Your one seems to have icons, and then two different kinds of symbols with no indexes.

Would you like to comment or explain



On Mon, 4 Oct 2021 at 22:20, Jon Awbrey <jawbrey@...> wrote:
Cf: Logical Graphs, Iconicity, Interpretation • 2

<QUOTE C.S. Peirce>

In the first place there are likenesses or copies — such as statues,
pictures, emblems, hieroglyphics, and the like.  Such representations
stand for their objects only so far as they have an actual resemblance
to them — that is agree with them in some characters.  The peculiarity
of such representations is that they do not determine their objects —
they stand for anything more or less;  for they stand for whatever
they resemble and they resemble everything more or less.

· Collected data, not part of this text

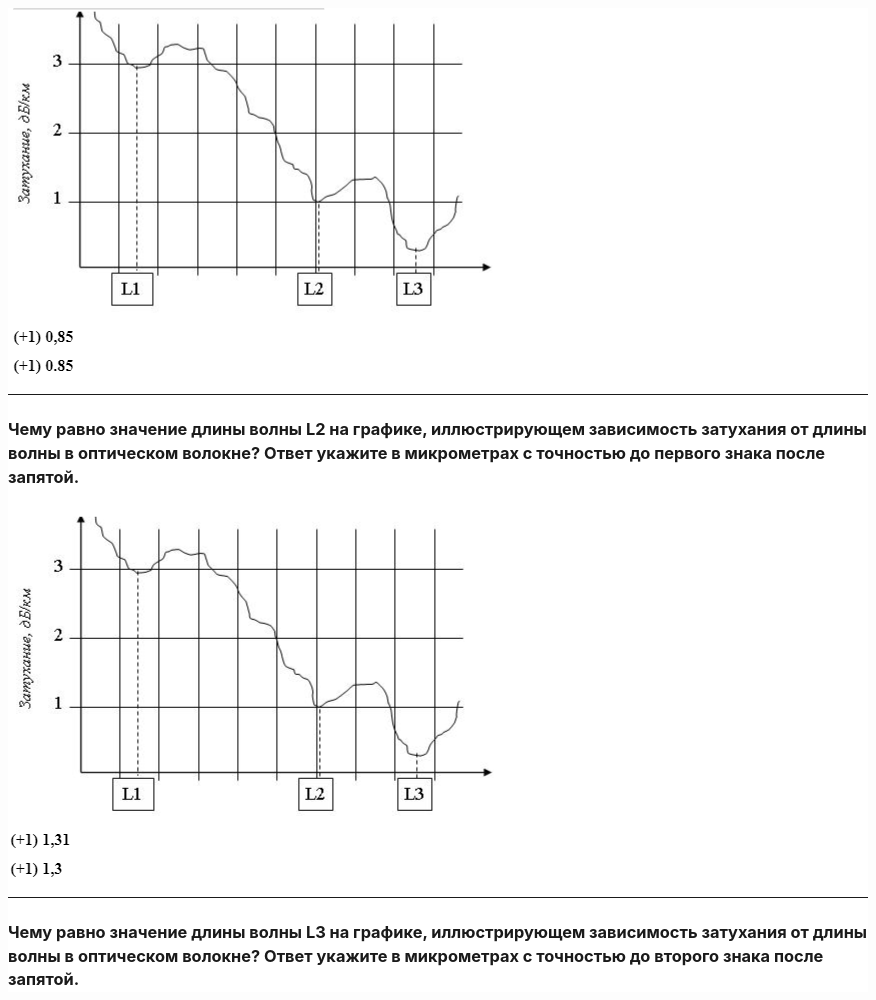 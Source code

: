 ![alt text](images/image-22.png)
_____
### Чему равно значение длины волны L2 на графике, иллюстрирующем зависимость затухания от длины волны в оптическом волокне? Ответ укажите в микрометрах с точностью до первого знака после запятой.
![alt text](images/image-23.png)
_____
### Чему равно значение длины волны L3 на графике, иллюстрирующем зависимость затухания от длины волны в оптическом волокне? Ответ укажите в микрометрах с точностью до второго знака после запятой.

The second kind of representations are such as are set up by
a convention of men or a decree of God.  Such are tallies,
proper names, &c.  The peculiarity of these conventional
signs is that they represent no character of their objects.
Likenesses denote nothing in particular;  conventional signs
connote nothing in particular.

The third and last kind of representations are symbols or general
representations.  They connote attributes and so connote them as
to determine what they denote.  To this class belong all words
and all conceptions.  Most combinations of words are also symbols.
A proposition, an argument, even a whole book may be, and should be,
a single symbol.

C.S. Peirce (1866), Lowell Lecture 7, CE 1, 467–468
( )


The Table in the previous post can now be sorted to bring out the
“family resemblances”, likenesses, or symmetries among logical graphs
and the boolean functions they denote, where the “orbits” or similarity
classes are determined by the dual interpretation of logical graphs.

Performing the sort produces the following Table.  As we have
seen in previous discussions, there are 10 orbits in all,
4 orbits of 1 point each and 6 orbits of 2 points each.

Table 2.  Boolean Functions and Logical Graphs on Two Variables • Orbit Order


• Logic Syllabus ( )
• Logical Graphs ( )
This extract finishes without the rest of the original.